== Segment start ==
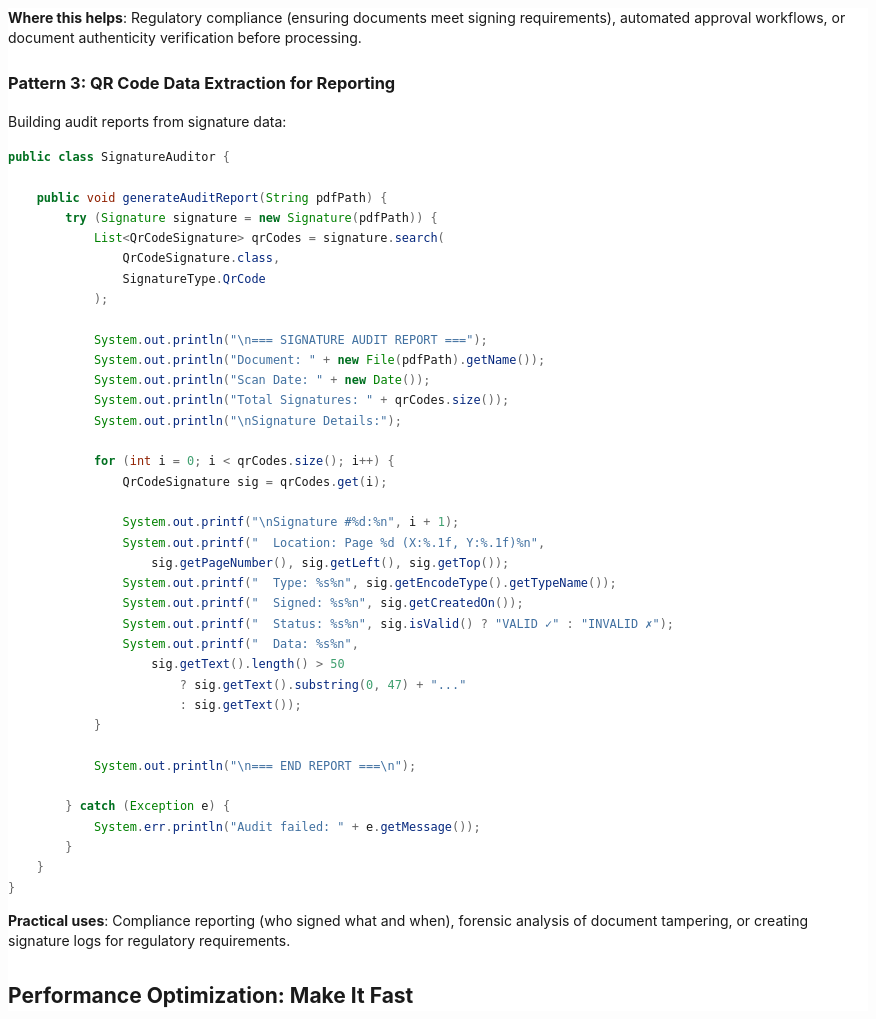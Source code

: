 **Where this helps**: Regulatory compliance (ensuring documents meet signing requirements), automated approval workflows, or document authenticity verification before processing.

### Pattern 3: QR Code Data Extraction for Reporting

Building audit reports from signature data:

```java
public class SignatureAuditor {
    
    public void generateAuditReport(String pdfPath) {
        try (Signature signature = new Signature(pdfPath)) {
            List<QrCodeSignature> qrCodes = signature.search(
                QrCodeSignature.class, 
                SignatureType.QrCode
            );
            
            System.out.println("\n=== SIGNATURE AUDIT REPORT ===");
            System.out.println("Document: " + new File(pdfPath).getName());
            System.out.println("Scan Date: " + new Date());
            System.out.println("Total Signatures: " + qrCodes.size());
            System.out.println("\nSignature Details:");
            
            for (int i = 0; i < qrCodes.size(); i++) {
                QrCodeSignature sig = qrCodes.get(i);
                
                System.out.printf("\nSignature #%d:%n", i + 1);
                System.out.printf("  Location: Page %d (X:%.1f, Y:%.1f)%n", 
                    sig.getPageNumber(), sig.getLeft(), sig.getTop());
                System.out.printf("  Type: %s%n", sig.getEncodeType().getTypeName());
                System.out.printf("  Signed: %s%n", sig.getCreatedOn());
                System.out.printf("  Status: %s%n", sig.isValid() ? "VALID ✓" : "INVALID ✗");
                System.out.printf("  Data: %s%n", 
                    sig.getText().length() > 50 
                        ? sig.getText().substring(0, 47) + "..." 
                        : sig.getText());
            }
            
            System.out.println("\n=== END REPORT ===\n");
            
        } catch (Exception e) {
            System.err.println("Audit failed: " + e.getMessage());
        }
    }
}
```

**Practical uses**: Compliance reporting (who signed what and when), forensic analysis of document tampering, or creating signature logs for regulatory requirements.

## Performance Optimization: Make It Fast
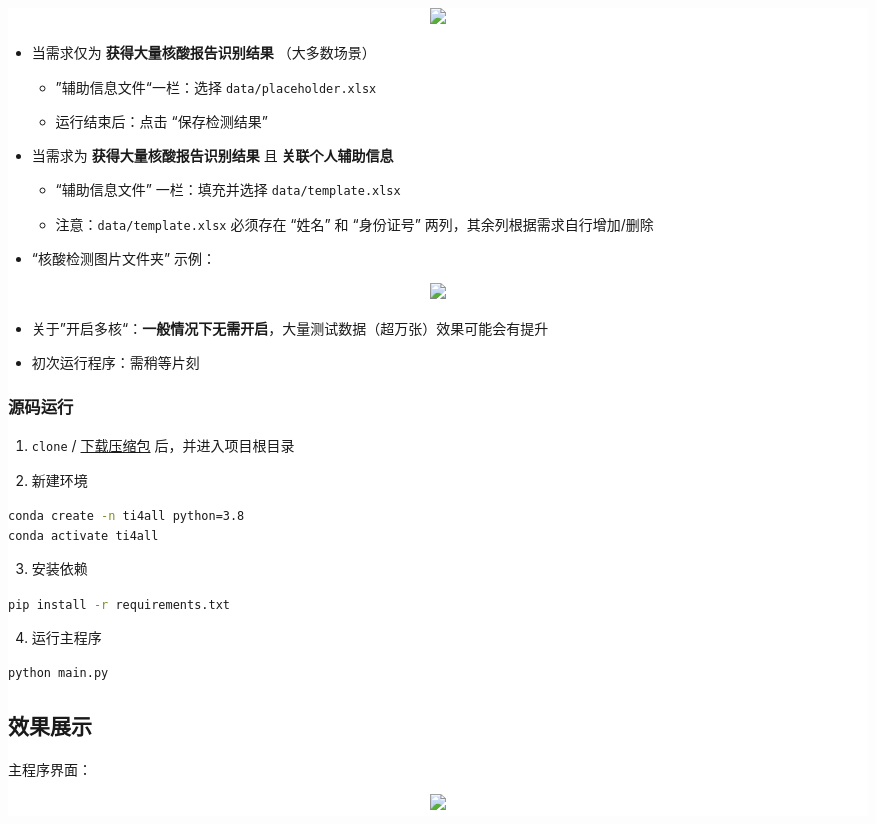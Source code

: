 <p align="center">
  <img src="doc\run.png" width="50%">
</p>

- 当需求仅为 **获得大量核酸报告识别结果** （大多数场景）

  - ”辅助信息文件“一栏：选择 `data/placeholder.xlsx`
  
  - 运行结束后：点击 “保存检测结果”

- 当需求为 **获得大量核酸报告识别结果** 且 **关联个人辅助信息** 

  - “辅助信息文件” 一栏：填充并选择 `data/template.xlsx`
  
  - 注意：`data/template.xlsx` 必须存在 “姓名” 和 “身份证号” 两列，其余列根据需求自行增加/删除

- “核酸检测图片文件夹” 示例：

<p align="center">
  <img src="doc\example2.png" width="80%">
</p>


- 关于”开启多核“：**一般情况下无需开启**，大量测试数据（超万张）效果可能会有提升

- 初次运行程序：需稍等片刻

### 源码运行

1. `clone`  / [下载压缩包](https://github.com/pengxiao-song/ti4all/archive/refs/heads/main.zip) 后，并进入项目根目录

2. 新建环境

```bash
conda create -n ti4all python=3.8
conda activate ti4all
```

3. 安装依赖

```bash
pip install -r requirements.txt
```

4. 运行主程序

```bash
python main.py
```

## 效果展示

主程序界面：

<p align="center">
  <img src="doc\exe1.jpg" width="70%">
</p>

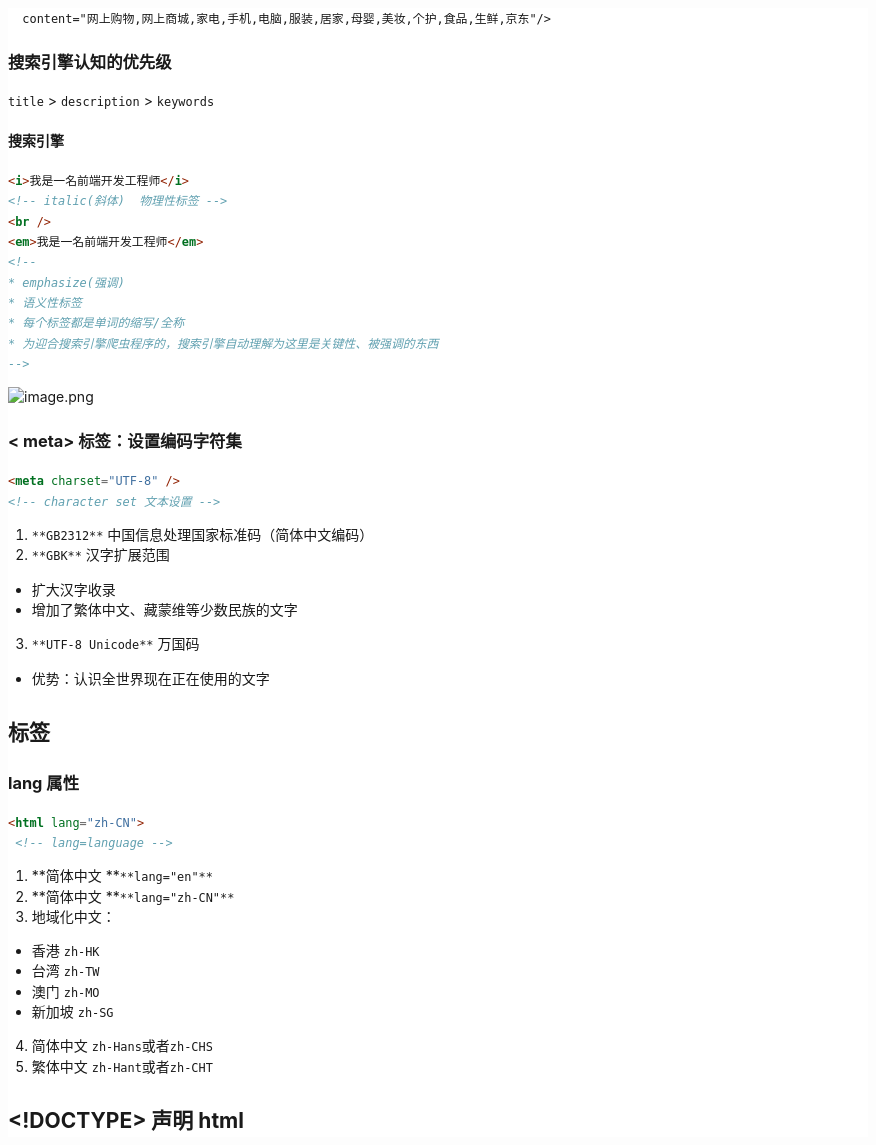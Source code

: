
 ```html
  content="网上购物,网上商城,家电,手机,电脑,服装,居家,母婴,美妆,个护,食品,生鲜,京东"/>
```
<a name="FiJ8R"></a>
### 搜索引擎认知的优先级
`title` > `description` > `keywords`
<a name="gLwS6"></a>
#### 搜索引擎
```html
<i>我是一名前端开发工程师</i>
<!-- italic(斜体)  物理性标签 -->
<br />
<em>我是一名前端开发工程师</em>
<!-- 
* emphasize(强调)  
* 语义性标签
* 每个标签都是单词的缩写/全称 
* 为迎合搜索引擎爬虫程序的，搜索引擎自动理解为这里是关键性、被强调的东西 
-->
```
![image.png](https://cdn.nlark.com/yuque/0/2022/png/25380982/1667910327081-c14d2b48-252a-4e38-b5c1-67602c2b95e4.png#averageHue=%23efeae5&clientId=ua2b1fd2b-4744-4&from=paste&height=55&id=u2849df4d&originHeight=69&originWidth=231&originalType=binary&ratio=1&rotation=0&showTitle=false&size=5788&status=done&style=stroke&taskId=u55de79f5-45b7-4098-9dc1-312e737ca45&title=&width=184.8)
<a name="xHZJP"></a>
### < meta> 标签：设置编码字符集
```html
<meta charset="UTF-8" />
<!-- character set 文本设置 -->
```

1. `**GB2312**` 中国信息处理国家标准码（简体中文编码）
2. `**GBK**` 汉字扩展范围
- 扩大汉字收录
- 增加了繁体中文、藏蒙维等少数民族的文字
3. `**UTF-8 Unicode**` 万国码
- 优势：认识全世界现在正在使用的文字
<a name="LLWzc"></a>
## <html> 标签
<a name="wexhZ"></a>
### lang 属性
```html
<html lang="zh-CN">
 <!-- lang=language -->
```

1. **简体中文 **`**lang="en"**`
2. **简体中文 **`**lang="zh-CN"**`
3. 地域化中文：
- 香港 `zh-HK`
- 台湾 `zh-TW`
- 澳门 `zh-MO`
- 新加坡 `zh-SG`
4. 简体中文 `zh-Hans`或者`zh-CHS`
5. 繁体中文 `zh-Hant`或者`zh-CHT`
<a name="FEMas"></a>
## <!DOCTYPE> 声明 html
== Segment end ==
## YOUR OBJECTIVE
Output every line of the records above unchanged, and keep the pictures out.

## REPLY
Source code

: **Where this helps**: Regulatory compliance (ensuring documents meet signing requirements), automated approval workflows, or document authenticity verification before processing.

### Pattern 3: QR Code Data Extraction for Reporting

Building audit reports from signature data:

```java
public class SignatureAuditor {
    
    public void generateAuditReport(String pdfPath) {
        try (Signature signature = new Signature(pdfPath)) {
            List<QrCodeSignature> qrCodes = signature.search(
                QrCodeSignature.class, 
                SignatureType.QrCode
            );
            
            System.out.println("\n=== SIGNATURE AUDIT REPORT ===");
            System.out.println("Document: " + new File(pdfPath).getName());
            System.out.println("Scan Date: " + new Date());
            System.out.println("Total Signatures: " + qrCodes.size());
            System.out.println("\nSignature Details:");
            
            for (int i = 0; i < qrCodes.size(); i++) {
                QrCodeSignature sig = qrCodes.get(i);
                
                System.out.printf("\nSignature #%d:%n", i + 1);
                System.out.printf("  Location: Page %d (X:%.1f, Y:%.1f)%n", 
                    sig.getPageNumber(), sig.getLeft(), sig.getTop());
                System.out.printf("  Type: %s%n", sig.getEncodeType().getTypeName());
                System.out.printf("  Signed: %s%n", sig.getCreatedOn());
                System.out.printf("  Status: %s%n", sig.isValid() ? "VALID ✓" : "INVALID ✗");
                System.out.printf("  Data: %s%n", 
                    sig.getText().length() > 50 
                        ? sig.getText().substring(0, 47) + "..." 
                        : sig.getText());
            }
            
            System.out.println("\n=== END REPORT ===\n");
            
        } catch (Exception e) {
            System.err.println("Audit failed: " + e.getMessage());
        }
    }
}
```

**Practical uses**: Compliance reporting (who signed what and when), forensic analysis of document tampering, or creating signature logs for regulatory requirements.

## Performance Optimization: Make It Fast
Source code

: <p align="center">
  <img src="doc\run.png" width="50%">
</p>

- 当需求仅为 **获得大量核酸报告识别结果** （大多数场景）

  - ”辅助信息文件“一栏：选择 `data/placeholder.xlsx`
  
  - 运行结束后：点击 “保存检测结果”

- 当需求为 **获得大量核酸报告识别结果** 且 **关联个人辅助信息** 

  - “辅助信息文件” 一栏：填充并选择 `data/template.xlsx`
  
  - 注意：`data/template.xlsx` 必须存在 “姓名” 和 “身份证号” 两列，其余列根据需求自行增加/删除

- “核酸检测图片文件夹” 示例：

<p align="center">
  <img src="doc\example2.png" width="80%">
</p>


- 关于”开启多核“：**一般情况下无需开启**，大量测试数据（超万张）效果可能会有提升

- 初次运行程序：需稍等片刻

### 源码运行

1. `clone`  / [下载压缩包](https://github.com/pengxiao-song/ti4all/archive/refs/heads/main.zip) 后，并进入项目根目录

2. 新建环境

```bash
conda create -n ti4all python=3.8
conda activate ti4all
```

3. 安装依赖

```bash
pip install -r requirements.txt
```

4. 运行主程序

```bash
python main.py
```

## 效果展示

主程序界面：

<p align="center">
  <img src="doc\exe1.jpg" width="70%">
</p>

Source code

:
 ```html
  content="网上购物,网上商城,家电,手机,电脑,服装,居家,母婴,美妆,个护,食品,生鲜,京东"/>
```
<a name="FiJ8R"></a>
### 搜索引擎认知的优先级
`title` > `description` > `keywords`
<a name="gLwS6"></a>
#### 搜索引擎
```html
<i>我是一名前端开发工程师</i>
<!-- italic(斜体)  物理性标签 -->
<br />
<em>我是一名前端开发工程师</em>
<!-- 
* emphasize(强调)  
* 语义性标签
* 每个标签都是单词的缩写/全称 
* 为迎合搜索引擎爬虫程序的，搜索引擎自动理解为这里是关键性、被强调的东西 
-->
```
![image.png](https://cdn.nlark.com/yuque/0/2022/png/25380982/1667910327081-c14d2b48-252a-4e38-b5c1-67602c2b95e4.png#averageHue=%23efeae5&clientId=ua2b1fd2b-4744-4&from=paste&height=55&id=u2849df4d&originHeight=69&originWidth=231&originalType=binary&ratio=1&rotation=0&showTitle=false&size=5788&status=done&style=stroke&taskId=u55de79f5-45b7-4098-9dc1-312e737ca45&title=&width=184.8)
<a name="xHZJP"></a>
### < meta> 标签：设置编码字符集
```html
<meta charset="UTF-8" />
<!-- character set 文本设置 -->
```

1. `**GB2312**` 中国信息处理国家标准码（简体中文编码）
2. `**GBK**` 汉字扩展范围
- 扩大汉字收录
- 增加了繁体中文、藏蒙维等少数民族的文字
3. `**UTF-8 Unicode**` 万国码
- 优势：认识全世界现在正在使用的文字
<a name="LLWzc"></a>
## <html> 标签
<a name="wexhZ"></a>
### lang 属性
```html
<html lang="zh-CN">
 <!-- lang=language -->
```

1. **简体中文 **`**lang="en"**`
2. **简体中文 **`**lang="zh-CN"**`
3. 地域化中文：
- 香港 `zh-HK`
- 台湾 `zh-TW`
- 澳门 `zh-MO`
- 新加坡 `zh-SG`
4. 简体中文 `zh-Hans`或者`zh-CHS`
5. 繁体中文 `zh-Hant`或者`zh-CHT`
<a name="FEMas"></a>
## <!DOCTYPE> 声明 html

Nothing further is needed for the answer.